According to Marx social institutions may be transformed due to class conflict. He says production relations and conditions and economic structure of a society determines its social organization. A social institution is nothing more than a body which facilitates this structure, he believes. But, he adds, this will be transformed due to class conflict. His predictions didn’t turn out to be right, however. Revolution happened elsewhere and not where he had predicted, western Europe. Society may be transformed because of the conflicts for sure but each organization comes with a natural element. A non-corrupt organization is in its most unstable state where each member of the community has maximum responsibility. Even above that natural miss-allocation of resources unlevels the playing field for market agents. So the first step f corruption has been already taken. Just another push is needed (Marxists attempts to “cure” this miss-allocation of resources were disastrous due to the reasons discussed in previous articles). So corruption is an internal element of any organization and a major force of its transformation (In the evolution section we will talk about the other element as well). Why would one try to change a corrupt institution then? The new institution, too, will eventually be corrupted. There is no “the perfect method”. Douglass North and Evolutionism will have something to say about this.
Social Darwinism: [Please note that any reference to individuals such as Trump as the president of the US is, in fact, a reference to politicians as a whole and not a single person. This article is not about any particular party. It tries to examine the central authority model regardless of any party.]
Social Darwinism is all about the survival of individuals. For instance, based on Social Darwinism, a son of a billionaire who has gone bankrupt for many times (not for wise choices) but still affords to hire tax lawyers who (based on laws passed by representatives in the parliament, the API of corruption one would say) help him to avoid paying tax for years and so gets richer and richer and because a large number of US citizens who are perfectly sure he will never be elected as president, refuse to vote for Hillary Clinton, another total insider, and so he actually becomes the president of the united states and pulls out of the Paris agreement that endangers the entire existence, let alone mankind, should survive. But it’s not the survival of individuals that ensures the survival of the species. We are social animals our survival depends on the survival of the community. Individuals, in contrast, can make all of us go extinct. That is why social Darwinism is so wrong.
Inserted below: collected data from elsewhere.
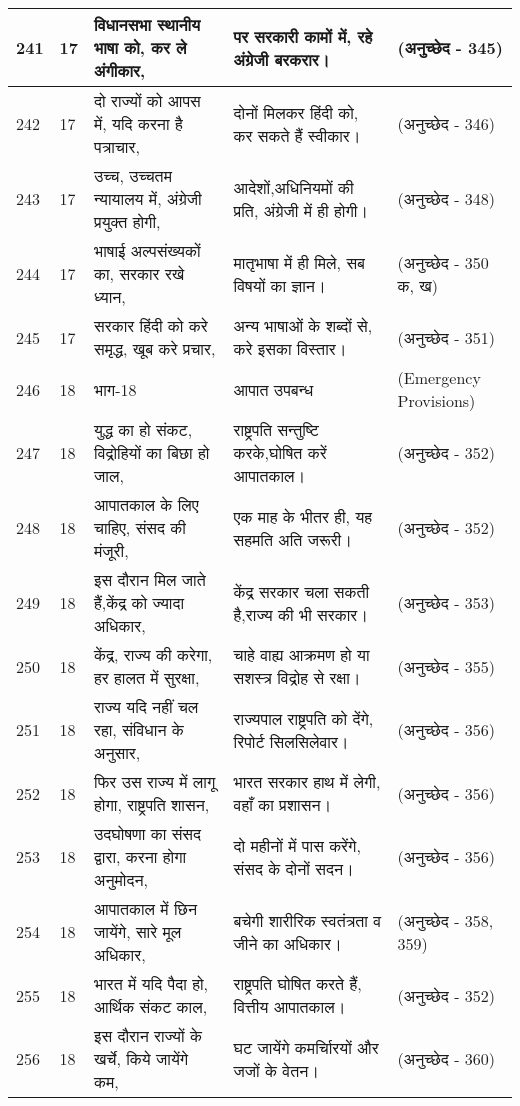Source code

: \begin{longtable}{|l|l|l|l|l|}
241 & 17 & विधानसभा स्थानीय भाषा को, कर ले अंगीकार, & पर सरकारी कामों में, रहे अंग्रेजी बरकरार। & (अनुच्छेद - 345) \\ \hline 
242 & 17 & दो राज्यों को आपस में, यदि करना है पत्राचार, & दोनों मिलकर हिंदी को, कर सकते हैं स्वीकार। & (अनुच्छेद - 346) \\ \hline 
243 & 17 & उच्च, उच्चतम न्यायालय में, अंग्रेजी प्रयुक्त होगी, & आदेशों,अधिनियमों की प्रति, अंग्रेजी में ही होगी। & (अनुच्छेद - 348) \\ \hline 
244 & 17 & भाषाई अल्पसंख्यकों का, सरकार रखे ध्यान, & मातृभाषा में ही मिले, सब विषयों का ज्ञान। & (अनुच्छेद - 350 क, ख) \\ \hline 
245 & 17 & सरकार हिंदी को करे समृद्ध, खूब करे प्रचार, & अन्य भाषाओं के शब्दों से, करे इसका विस्तार। & (अनुच्छेद - 351) \\ \hline 
246 & 18 & भाग-18 & आपात उपबन्ध & (Emergency Provisions) \\ \hline 
247 & 18 & युद्ध का हो संकट, विद्रोहियों का बिछा हो जाल, & राष्ट्रपति सन्तुष्टि करके,घोषित करें आपातकाल। & (अनुच्छेद - 352) \\ \hline 
248 & 18 & आपातकाल के लिए चाहिए, संसद की मंजूरी, & एक माह के भीतर ही, यह सहमति अति जरूरी। & (अनुच्छेद - 352) \\ \hline 
249 & 18 & इस दौरान मिल जाते हैं,केंद्र को ज्यादा अधिकार, & केंद्र सरकार चला सकती है,राज्य की भी सरकार। & (अनुच्छेद - 353) \\ \hline 
250 & 18 & केंद्र, राज्य की करेगा, हर हालत में सुरक्षा, & चाहे वाह्य आक्रमण हो या सशस्त्र विद्रोह से रक्षा। & (अनुच्छेद - 355) \\ \hline 
251 & 18 & राज्य यदि नहीं चल रहा, संविधान के अनुसार, & राज्यपाल राष्ट्रपति को देंगे, रिपोर्ट सिलसिलेवार। & (अनुच्छेद - 356) \\ \hline 
252 & 18 & फिर उस राज्य में लागू होगा, राष्ट्रपति शासन, & भारत सरकार हाथ में लेगी, वहाँ का प्रशासन। & (अनुच्छेद - 356) \\ \hline 
253 & 18 & उदघोषणा का संसद द्वारा, करना होगा अनुमोदन, & दो महीनों में पास करेंगे, संसद के दोनों सदन। & (अनुच्छेद - 356) \\ \hline 
254 & 18 & आपातकाल में छिन जायेंगे, सारे मूल अधिकार, & बचेगी शारीरिक स्वतंत्रता व जीने का अधिकार। & (अनुच्छेद - 358, 359) \\ \hline 
255 & 18 & भारत में यदि पैदा हो, आर्थिक संकट काल, & राष्ट्रपति घोषित करते हैं, वित्तीय आपातकाल। & (अनुच्छेद - 352) \\ \hline 
256 & 18 & इस दौरान राज्यों के खर्चे, किये जायेंगे कम, & घट जायेंगे कमर्चािरयों और जजों के वेतन। & (अनुच्छेद - 360) \\ \hline 

\end{longtable}
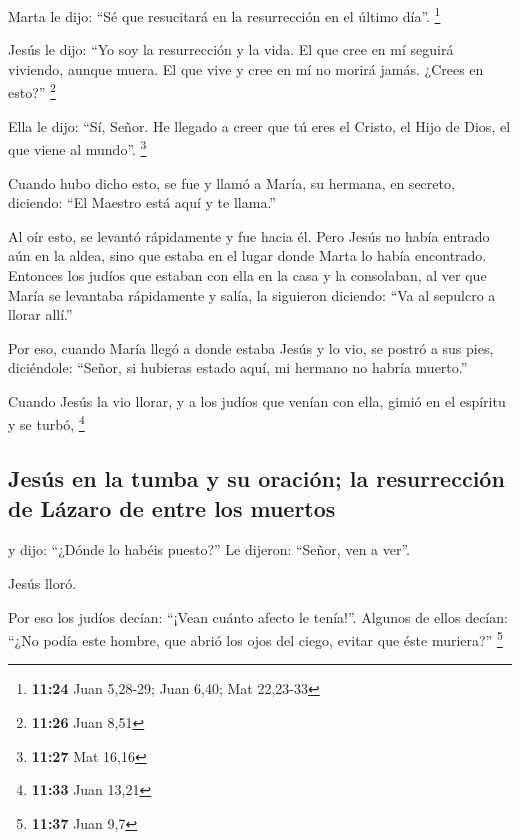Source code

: \begin{paracol}{2}
 Marta le dijo: ``Sé que resucitará en la resurrección en
el último día''. \footnote{\textbf{11:24} Juan 5,28-29; Juan 6,40; Mat
  22,23-33}

 Jesús le dijo: ``Yo soy la resurrección y la vida. El
que cree en mí seguirá viviendo, aunque muera.  El que
vive y cree en mí no morirá jamás. ¿Crees en esto?'' \footnote{\textbf{11:26}
  Juan 8,51}

 Ella le dijo: ``Sí, Señor. He llegado a creer que tú
eres el Cristo, el Hijo de Dios, el que viene al mundo''. \footnote{\textbf{11:27}
  Mat 16,16}

 Cuando hubo dicho esto, se fue y llamó a María, su
hermana, en secreto, diciendo: ``El Maestro está aquí y te llama.''

 Al oír esto, se levantó rápidamente y fue hacia él.
 Pero Jesús no había entrado aún en la aldea, sino que
estaba en el lugar donde Marta lo había encontrado. 
Entonces los judíos que estaban con ella en la casa y la consolaban, al
ver que María se levantaba rápidamente y salía, la siguieron diciendo:
``Va al sepulcro a llorar allí.''

 Por eso, cuando María llegó a donde estaba Jesús y lo
vio, se postró a sus pies, diciéndole: ``Señor, si hubieras estado aquí,
mi hermano no habría muerto.''

 Cuando Jesús la vio llorar, y a los judíos que venían
con ella, gimió en el espíritu y se turbó, \footnote{\textbf{11:33} Juan
  13,21}

\hypertarget{jesuxfas-en-la-tumba-y-su-oraciuxf3n-la-resurrecciuxf3n-de-luxe1zaro-de-entre-los-muertos}{%
\subsection{Jesús en la tumba y su oración; la resurrección de Lázaro de
entre los
muertos}\label{jesuxfas-en-la-tumba-y-su-oraciuxf3n-la-resurrecciuxf3n-de-luxe1zaro-de-entre-los-muertos}}

 y dijo: ``¿Dónde lo habéis puesto?'' Le dijeron:
``Señor, ven a ver''.

 Jesús lloró.

 Por eso los judíos decían: ``¡Vean cuánto afecto le
tenía!''.  Algunos de ellos decían: ``¿No podía este
hombre, que abrió los ojos del ciego, evitar que éste muriera?''
\footnote{\textbf{11:37} Juan 9,7}


\end{paracol}
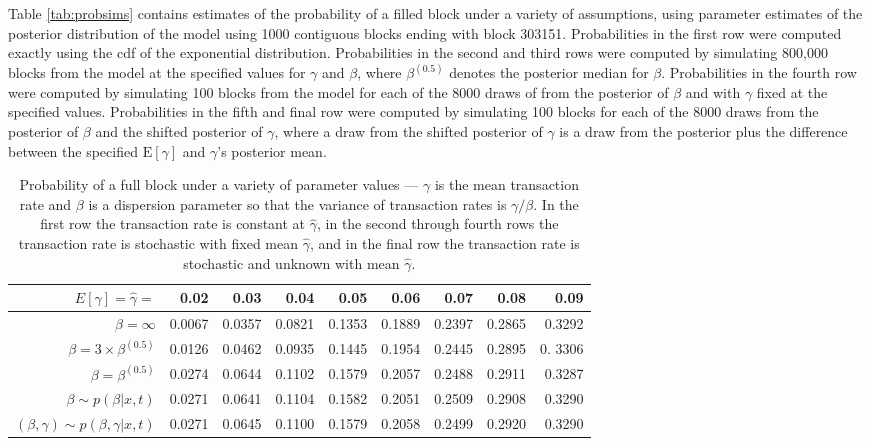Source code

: \documentclass{article}
\begin{document}
 Table \ref{tab:probsims} contains estimates of the probability of a filled block under a variety of assumptions, using parameter estimates of the posterior distribution of the model using 1000 contiguous blocks ending with block 303151. Probabilities in the first row were computed exactly using the cdf of the exponential distribution. Probabilities in the second and third rows were computed by simulating 800,000 blocks from the model at the specified values for $\gamma$ and $\beta$, where $\beta^{(0.5)}$ denotes the posterior median for $\beta$. Probabilities in the fourth row were computed by simulating 100 blocks from the model for each of the 8000 draws of from the posterior of $\beta$ and with $\gamma$ fixed at the specified values. Probabilities in the fifth and final row were computed by simulating 100 blocks for each of the 8000 draws from the posterior of $\beta$ and the shifted posterior of $\gamma$, where a draw from the shifted posterior of $\gamma$ is a draw from the posterior plus the difference between the specified $\mathrm{E}[\gamma]$ and $\gamma$'s posterior mean. 

\begin{table}[ht]
\centering
\begin{tabular}{rrrrrrrrr}
  \hline
$E[\gamma] = \hat{\gamma} =$ & 0.02 & 0.03 & 0.04 & 0.05 & 0.06 & 0.07 & 0.08 & 0.09 \\ 
  \hline
$\beta = \infty$ & 0.0067 & 0.0357 & 0.0821 & 0.1353 & 0.1889 & 0.2397 & 0.2865 & 0.3292 \\ 
  $\beta = 3\times\beta^{(0.5)}$ & 0.0126 & 0.0462 & 0.0935 & 0.1445 & 0.1954 & 0.2445 & 0.2895 & 0.
3306 \\ 
  $\beta = \beta^{(0.5)}$ & 0.0274 & 0.0644 & 0.1102 & 0.1579 & 0.2057 & 0.2488 & 0.2911 & 0.3287 \\ 
  $\beta \sim p(\beta|x,t)$ & 0.0271 & 0.0641 & 0.1104 & 0.1582 & 0.2051 & 0.2509 & 0.2908 & 0.3290 \\ 
  $(\beta,\gamma) \sim p(\beta,\gamma|x,t)$ & 0.0271 & 0.0645 & 0.1100 & 0.1579 & 0.2058 & 0.2499 & 0.2920 & 0.3290 \\ 
   \hline
\end{tabular}
\caption{Probability of a full block under a variety of parameter values --- $\gamma$ is the mean transaction rate and $\beta$ is a dispersion parameter so that the variance of transaction rates is $\gamma/\beta$. In the first row the transaction rate is constant at $\hat{\gamma}$, in the second through fourth rows the transaction rate is stochastic with fixed mean $\hat{\gamma}$, and in the final row the transaction rate is stochastic and unknown with mean $\hat{\gamma}$.}
\end{table}
\end{document}

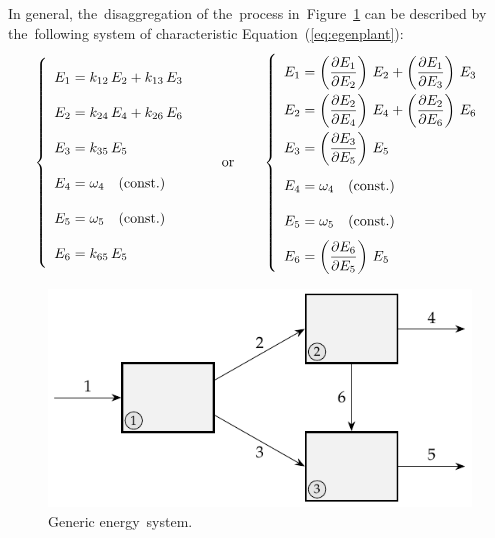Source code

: \documentclass[energies,article,accept,moreauthors,pdftex]{Definitions/mdpi}
\newcommand{\dpartial}[2]{\left(\dfrac{\partial E_{#1}}{\partial E_{#2}}\right)}
\begin{document}
In general, the~disaggregation of the~process in~Figure~\ref{fig:genplant} can be described by the~following system of characteristic Equation~(\ref{eq:egenplant}):
\begin{equation}
    \def\arraystretch{2.1}
    \left\{\begin{array}{l}
        E_1=k_{12}\,E_2 + k_{13}\,E_3 \\
        E_2=k_{24}\,E_4 + k_{26}\,E_6 \\
        E_3=k_{35}\,E_5\\
        E_4=\omega_4 \quad \text{(const.)}\\
        E_5=\omega_5 \quad \text{(const.)}\\
        E_6=k_{65}\,E_5
    \end{array}\right.
    \qquad
    \text{or}
    \qquad
    \left\{\begin{array}{l}
        E_1=\dpartial{1}{2}\,E_2 + \dpartial{1}{3}\,E_3 \\
        E_2=\dpartial{2}{4}\,E_4 + \dpartial{2}{6}\,E_6 \\
        E_3=\dpartial{3}{5}\,E_5\\
        E_4=\omega_4 \quad \text{(const.)}\\
        E_5=\omega_5 \quad \text{(const.)}\\
        E_6=\dpartial{6}{5}\,E_5
    \end{array}\right.
    \label{eq:egenplant}
\end{equation}

\begin{figure}[H]
    \centering
    \includegraphics{genplant}
    \caption{Generic energy~system.}
    \label{fig:genplant}
\end{figure}
\end{document}
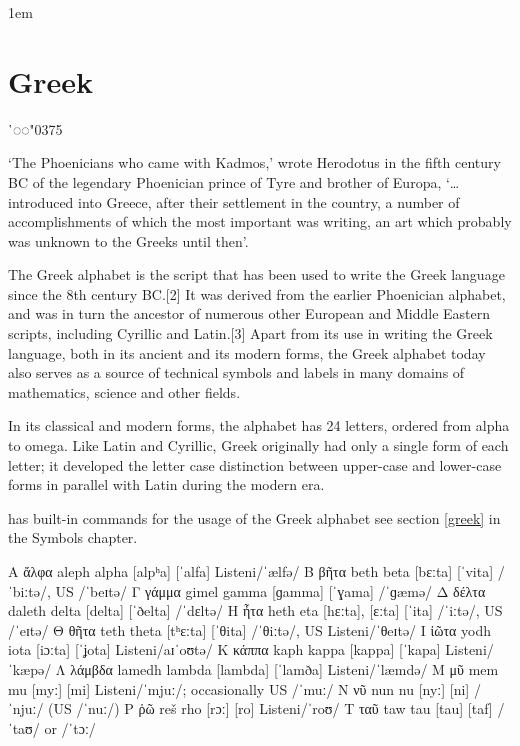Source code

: \def\diacritic#1{{#1\LARGE ῾◌◌\char"0375}}

\parindent1em

\section{Greek}
\newfontfamily{}

\def\greektext#1{\greek{#1}}

\diacritic{\greek}

`The Phoenicians who came with Kadmos,' wrote Herodotus in the fifth century BC of the legendary Phoenician prince of Tyre and brother of Europa, `\ldots introduced into Greece, after their settlement in the country, a number of accomplishments of which the most important was writing, an art which probably was unknown to the Greeks until then'. 

The Greek alphabet is the script that has been used to write the Greek language since the 8th century BC.[2] It was derived from the earlier Phoenician alphabet, and was in turn the ancestor of numerous other European and Middle Eastern scripts, including Cyrillic and Latin.[3] Apart from its use in writing the Greek language, both in its ancient and its modern forms, the Greek alphabet today also serves as a source of technical symbols and labels in many domains of mathematics, science and other fields.

In its classical and modern forms, the alphabet has 24 letters, ordered from alpha to omega. Like Latin and Cyrillic, Greek originally had only a single form of each letter; it developed the letter case distinction between upper-case and lower-case forms in parallel with Latin during the modern era.

\tex has built-in commands for the usage of the Greek alphabet see section \ref{greek} in the Symbols chapter.

\bgroup
\greek\obeyspaces

Α	ἄλφα	aleph	alpha	[alpʰa]	[ˈalfa]	Listeni/ˈælfə/
Β	βῆτα	beth	beta	[bɛːta]	[ˈvita]	/ˈbiːtə/, US /ˈbeɪtə/
Γ	γάμμα	gimel	gamma	[ɡamma]	[ˈɣama]	/ˈɡæmə/
Δ	δέλτα	daleth	delta	[delta]	[ˈðelta]	/ˈdɛltə/
Η	ἦτα	  heth	   eta	 [hɛːta], [ɛːta]	[ˈita]	/ˈiːtə/, US /ˈeɪtə/
Θ	θῆτα	teth	theta	[tʰɛːta]	[ˈθita]	/ˈθiːtə/, US Listeni/ˈθeɪtə/
Ι	ἰῶτα	yodh	iota	[iɔːta]	[ˈʝota]	Listeni/aɪˈoʊtə/
Κ	κάππα	kaph	kappa	[kappa]	[ˈkapa]	Listeni/ˈkæpə/
Λ	λάμβδα	lamedh	lambda	[lambda]	[ˈlamða]	Listeni/ˈlæmdə/
Μ	μῦ	mem	mu	[myː]	[mi]	Listeni/ˈmjuː/; occasionally US /ˈmuː/
Ν	νῦ	nun	nu	[nyː]	[ni]	/ˈnjuː/ (US /ˈnuː/)
Ρ	ῥῶ	reš	rho	[rɔː]	[ro]	Listeni/ˈroʊ/
Τ	ταῦ	taw	tau	[tau]	[taf]	/ˈtaʊ/ or /ˈtɔː/

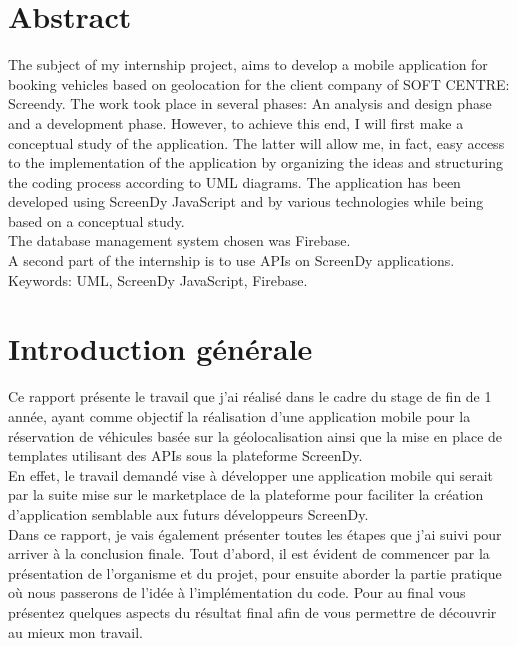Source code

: \documentclass[12pt,a4paper]{report}
\begin{document}
	\chapter*{Abstract}
	The subject of my internship project, aims to develop a mobile application for booking vehicles based on geolocation for the client company of SOFT CENTRE: Screendy. The work took place in several phases: An analysis and design phase and a development phase.
However, to achieve this end, I will first make a conceptual study of the application. The latter will allow me, in fact, easy access to the implementation of the application by organizing the ideas and structuring the coding process according to UML diagrams. The application has been developed using \guillemotleft ScreenDy JavaScript \guillemotright and by various technologies while being based on a conceptual study. \\
The database management system chosen was Firebase.\\
A second part of the internship is to use APIs on ScreenDy applications.\\
Keywords: UML, ScreenDy JavaScript, Firebase. 


	\listoffigures
	\tableofcontents

	\chapter*{Introduction générale}
	Ce rapport présente le travail que j'ai réalisé dans le cadre du stage de fin de 1 ann\'ee, ayant comme objectif la réalisation d'une application mobile pour la réservation de véhicules basée sur la géolocalisation ainsi que la mise en place de templates utilisant des APIs sous la plateforme ScreenDy.\\
	En effet, le travail demandé vise à développer une application mobile qui serait par la suite mise sur le marketplace de la plateforme pour faciliter la création d'application semblable aux futurs développeurs ScreenDy.\\
	Dans ce rapport, je vais également présenter toutes les étapes que j'ai suivi pour arriver à la conclusion finale. Tout d'abord, il est évident de commencer par la présentation de l'organisme et du projet, pour ensuite aborder la partie pratique où nous passerons de l’idée à l’implémentation du code. Pour au final vous présentez quelques aspects du résultat final afin de vous permettre de découvrir au mieux mon travail.\\
	
\end{document}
Individualism and transaction cost:
It will be discussed in later articles that self-interest of individuals cannot be defined outside a social context (i.e. the society they are part of). The problem of the difference between individualism and collectivism( the whole society) is a confusing one. After all, society is nothing more than a collection of individuals. Or is it? Can we think of society as an independent force? It’s important to note that individualism in a society turns into its opposite when applied in politics. Individualism in politics is what some scholars call collectivism, where the goals of one are considered to be the goal of the community, according to Mises but holds true in many cases. It would be true in all cases if leader-follower( or institution-society) relationship was a one-way road. It’s not. Society is affected by this relationship and is pushed toward certain goals for sure, but so does the leader. To become the leader of Germans, Hitler became as harsh as possible toward Jews on the other hand Germans of WWII became as harsh as possible towards them as a result of his policies. They pushed each other to extremes and together they collapsed.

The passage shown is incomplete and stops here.